Implicit Bias: Fact or Fiction?An on demand webinar focused on Raising the Collective Consciousness of Implicit Bias within the Legal Profession
In this one-hour on-demand webinar, our panel of experts will explore the legal origin of implicit bias and how it plays out in the workplace. Our esteemed panel will also share their own insights on how implicit bias can be addressed by the industry, by law firms and companies, and by individuals. The goal of this web-based is not to eliminate biases, but rather to raise our collective consciousness so that we can more readily recognize biases in ourselves and others.
Who should attend: Everyone has biases and those biases impact our daily interactions with each other. So, everyone who works with other people, should attend. For partners, supervisors, and managers, you will learn how to recognize your own biases and the panel will share strategies for how to address bias in your organization. For everyone else, you will learn how to respond to instances of bias in a way that is productive and impactful. Attendees will also learn:
- How to recognize an deal with your own biases
- How firms and companies can use “bias interrupters” to address implicit bias in your organization
- How to respond when you think you have been affected by implicit bias
- How to help others identify their biases
Implicit bias is the type of discrimination that hides in the shadows of employment decisions. It is the silent influencer, the unspoken judgment. It is often based in good intentions or a well-meaning gesture, but its impact is to deny opportunity or prohibit growth. While other types of discrimination can be monitored and regulated, implicit bias is harder to identify or attach to particular employment decisions. And yet, we know it exists and that it is partly responsible for women and minorities lagging behind their male counterparts in the legal profession.
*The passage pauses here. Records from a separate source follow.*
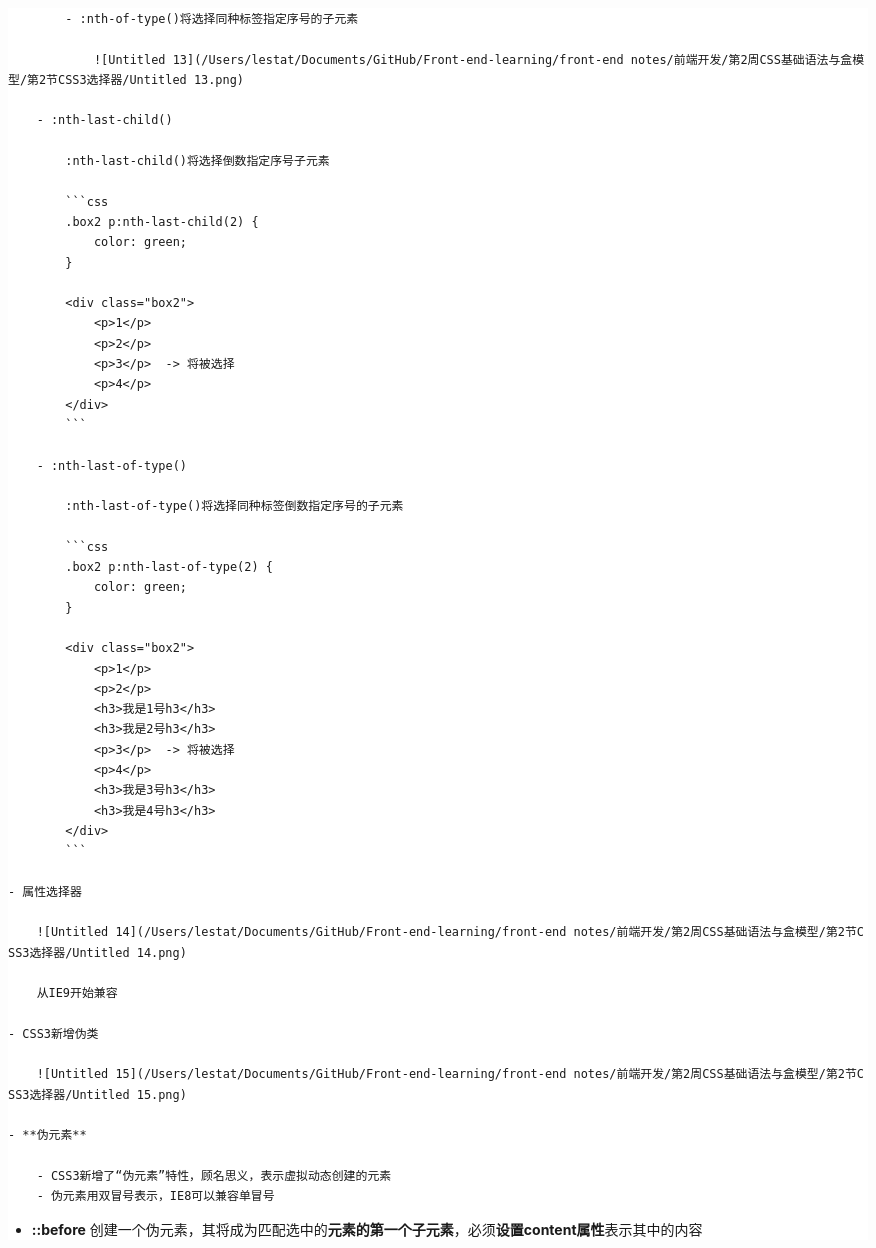             - :nth-of-type()将选择同种标签指定序号的子元素

                ![Untitled 13](/Users/lestat/Documents/GitHub/Front-end-learning/front-end notes/前端开发/第2周CSS基础语法与盒模型/第2节CSS3选择器/Untitled 13.png)

        - :nth-last-child()

            :nth-last-child()将选择倒数指定序号子元素

            ```css
            .box2 p:nth-last-child(2) {
            	color: green;
            }

            <div class="box2">
            	<p>1</p>
            	<p>2</p>
            	<p>3</p>  -> 将被选择
            	<p>4</p>
            </div>
            ```

        - :nth-last-of-type()

            :nth-last-of-type()将选择同种标签倒数指定序号的子元素

            ```css
            .box2 p:nth-last-of-type(2) {
            	color: green;
            }

            <div class="box2">
            	<p>1</p>
            	<p>2</p>
            	<h3>我是1号h3</h3>
            	<h3>我是2号h3</h3>
            	<p>3</p>  -> 将被选择
            	<p>4</p>
            	<h3>我是3号h3</h3>
            	<h3>我是4号h3</h3>
            </div>
            ```

    - 属性选择器

        ![Untitled 14](/Users/lestat/Documents/GitHub/Front-end-learning/front-end notes/前端开发/第2周CSS基础语法与盒模型/第2节CSS3选择器/Untitled 14.png)

        从IE9开始兼容

    - CSS3新增伪类

        ![Untitled 15](/Users/lestat/Documents/GitHub/Front-end-learning/front-end notes/前端开发/第2周CSS基础语法与盒模型/第2节CSS3选择器/Untitled 15.png)

    - **伪元素**
        
        - CSS3新增了“伪元素”特性，顾名思义，表示虚拟动态创建的元素
        - 伪元素用双冒号表示，IE8可以兼容单冒号
- **::before** 创建一个伪元素，其将成为匹配选中的**元素的第一个子元素**，必须**设置content属性**表示其中的内容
Implicit bias has catapulted into the spotlight in the last several months as organizations begin to be challenged by women and minorities who claim they have been denied opportunities and equal compensation because of the stereotypes and hidden biases of decision makers. Some experts say this explains why, even 50 years after the passage of Title VII, there is still a dearth of women and minorities in high level positions in companies and law firms. Others say the concept of implicit bias is illusory and that the lack of diversity in the higher echelons of corporate America is due to a pipeline issue or lack of ambition or choices women make about their careers.